The other common mistake is to believe that there is a central trauma that explains everything. It is not likely. It is an accumulation of negative emotions past and present, not some horrible and pivotal incident.
Feeling your emotions is simply a way to reprocess them in a healthy way.
Re: Mindbody Healing
Posted: Tue Jun 09, 2015 5:36 am
by webslave
Here's Hueftle talking about TMS = tension myositis syndrome
ezer, thanks for posting this. I definitely believe emotions are connected to my symptoms. I distance myself from emotions in general. Somehow it makes me uncomfortable to show my emotions, positive or negative.
People would say I am very calm because I appear somewhat cool, calm and collected, but inside I know that's not the case. I don't really have a way to express sadness or joy if I can put it that way. I am more 'in my head'. When my symptoms started 18 or 19 years ago, I was especially feeling a sense of rejection, sadness, isolation, and inadequacy, which I never really expressed.

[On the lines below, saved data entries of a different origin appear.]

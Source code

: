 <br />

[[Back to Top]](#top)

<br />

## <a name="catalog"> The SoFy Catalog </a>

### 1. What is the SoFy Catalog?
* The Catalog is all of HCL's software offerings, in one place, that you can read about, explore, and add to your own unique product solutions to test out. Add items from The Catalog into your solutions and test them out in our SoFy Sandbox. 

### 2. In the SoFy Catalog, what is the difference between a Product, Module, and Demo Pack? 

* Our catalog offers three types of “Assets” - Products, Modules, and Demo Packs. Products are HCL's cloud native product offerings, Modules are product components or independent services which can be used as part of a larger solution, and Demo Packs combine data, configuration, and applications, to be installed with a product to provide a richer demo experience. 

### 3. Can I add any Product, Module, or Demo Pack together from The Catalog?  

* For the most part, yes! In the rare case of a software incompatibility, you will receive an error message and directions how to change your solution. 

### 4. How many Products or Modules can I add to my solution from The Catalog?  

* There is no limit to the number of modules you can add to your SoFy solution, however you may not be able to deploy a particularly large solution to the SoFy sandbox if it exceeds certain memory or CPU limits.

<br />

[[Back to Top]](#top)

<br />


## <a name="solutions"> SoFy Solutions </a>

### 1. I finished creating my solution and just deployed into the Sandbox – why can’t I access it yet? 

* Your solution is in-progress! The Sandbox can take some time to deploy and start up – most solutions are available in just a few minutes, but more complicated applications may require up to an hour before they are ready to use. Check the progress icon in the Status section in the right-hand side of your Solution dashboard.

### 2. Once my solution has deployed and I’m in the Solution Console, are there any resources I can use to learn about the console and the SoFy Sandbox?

I understand the process you referred to of feeling emotions. But I am wondering if you actually put aside time each day to lie down and relive moments in your past in order to feel the accompanying emotions (if so, for how long?), or is it more like from this day forward you are supposed to pay attention to your emotions? Or maybe both?
Thanks for any comments.
Re: Mindbody Healing
Posted: Sat Jun 13, 2015 8:09 am
by ezer
Thanks Mark. Interesting. I did not see that video. Monte obviously is catering to Sarno failures (like me) that were failed by the "knowledge penicillin" or cognitive only method.
Everybody has a slightly different experience. Sarno allegedly healed from severe headaches by just being aware of the process. Dr. Schechter in LA cured severe knee pain the same way. Monte needed to attend directly to his present emotions (not so much the past ones). I personally needed to address past trauma.
Cmt23 I am so much like you. Completely unable to show my emotions. I appear like John Lennon but inside it is a perpetual turmoil.
Therefore, I spent 2-3 minutes daily to reprocess so to speak my past emotions (it seems like a ridiculously short time but it is intense and unpleasant). I also tried to be aware of any emotion arising in the now. Trying not to avoid my current emotions
I also as mentioned before tried to not go down into negative thinking. Stopping that constant negative and useless chatter in your head. There is no need to do all of this perfectly but for some reason, your mind will do its best to distract you and it is hard to get going at first.